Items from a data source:

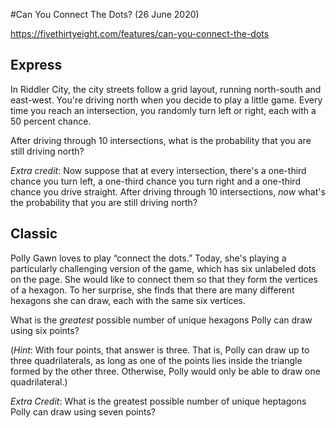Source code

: #Can You Connect The Dots? (26 June 2020)

https://fivethirtyeight.com/features/can-you-connect-the-dots

## Express

In Riddler City, the city streets follow a grid layout, running north-south and east-west.
You're driving north when you decide to play a little game.
Every time you reach an intersection, you randomly turn left or right, each with a 50 percent chance.

After driving through 10 intersections, what is the probability that you are still driving north?

*Extra credit*: Now suppose that at every intersection, there's a one-third chance you turn left, a one-third chance you turn right and a one-third chance you drive straight.
After driving through 10 intersections, *now* what's the probability that you are still driving north?

## Classic

Polly Gawn loves to play “connect the dots.”
Today, she's playing a particularly challenging version of the game, which has six unlabeled dots on the page.
She would like to connect them so that they form the vertices of a hexagon.
To her surprise, she finds that there are many different hexagons she can draw, each with the same six vertices.

What is the *greatest* possible number of unique hexagons Polly can draw using six points?

(*Hint*: With four points, that answer is three.
That is, Polly can draw up to three quadrilaterals, as long as one of the points lies inside the triangle formed by the other three.
Otherwise, Polly would only be able to draw one quadrilateral.)

*Extra Credit*: What is the greatest possible number of unique heptagons Polly can draw using seven points?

TASK REQUIREMENTS:
Retype the records above exactly, and keep any picture out of what you write.

EXERCISE OUTPUT:
Source code

: #Can You Connect The Dots? (26 June 2020)

https://fivethirtyeight.com/features/can-you-connect-the-dots

## Express

In Riddler City, the city streets follow a grid layout, running north-south and east-west.
You're driving north when you decide to play a little game.
Every time you reach an intersection, you randomly turn left or right, each with a 50 percent chance.

After driving through 10 intersections, what is the probability that you are still driving north?

*Extra credit*: Now suppose that at every intersection, there's a one-third chance you turn left, a one-third chance you turn right and a one-third chance you drive straight.
After driving through 10 intersections, *now* what's the probability that you are still driving north?

## Classic

Polly Gawn loves to play “connect the dots.”
Today, she's playing a particularly challenging version of the game, which has six unlabeled dots on the page.
She would like to connect them so that they form the vertices of a hexagon.
To her surprise, she finds that there are many different hexagons she can draw, each with the same six vertices.

What is the *greatest* possible number of unique hexagons Polly can draw using six points?

(*Hint*: With four points, that answer is three.
That is, Polly can draw up to three quadrilaterals, as long as one of the points lies inside the triangle formed by the other three.
Otherwise, Polly would only be able to draw one quadrilateral.)

*Extra Credit*: What is the greatest possible number of unique heptagons Polly can draw using seven points?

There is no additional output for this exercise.